WHAT YOU ARE ASKED TO DO
From the records below, please return each line that holds the word "with".

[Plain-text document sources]

------------------------------------------------------------------------

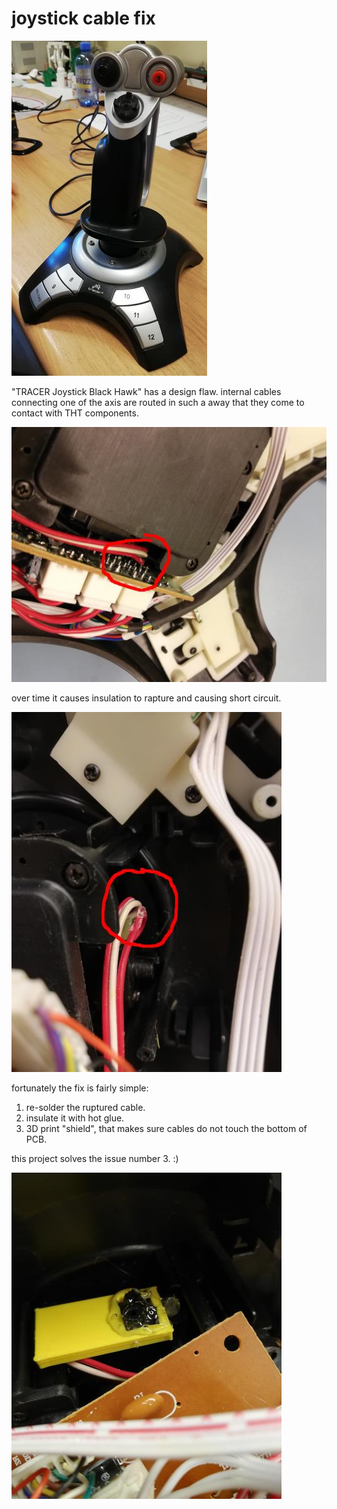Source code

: # joystick cable fix

![tracer joystick in question](pic/joystick.jpg)

"TRACER Joystick Black Hawk" has a design flaw.
internal cables connecting one of the axis are routed in such a away that they come to contact with THT components.

![PCB collision on THT components](pic/PCB_collision.jpg)

over time it causes insulation to rapture and causing short circuit.

![ruptured cable](pic/ruptured_cable.jpg)


fortunately the fix is fairly simple:
1) re-solder the ruptured cable.
2) insulate it with hot glue.
3) 3D print "shield", that makes sure cables do not touch the bottom of PCB.

this project solves the issue number 3. :)

![fix](pic/fix.jpg)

------------------------------------------------------------------------

EXERCISE SOLUTION
internal cables connecting one of the axis are routed in such a away that they come to contact with THT components.
2) insulate it with hot glue.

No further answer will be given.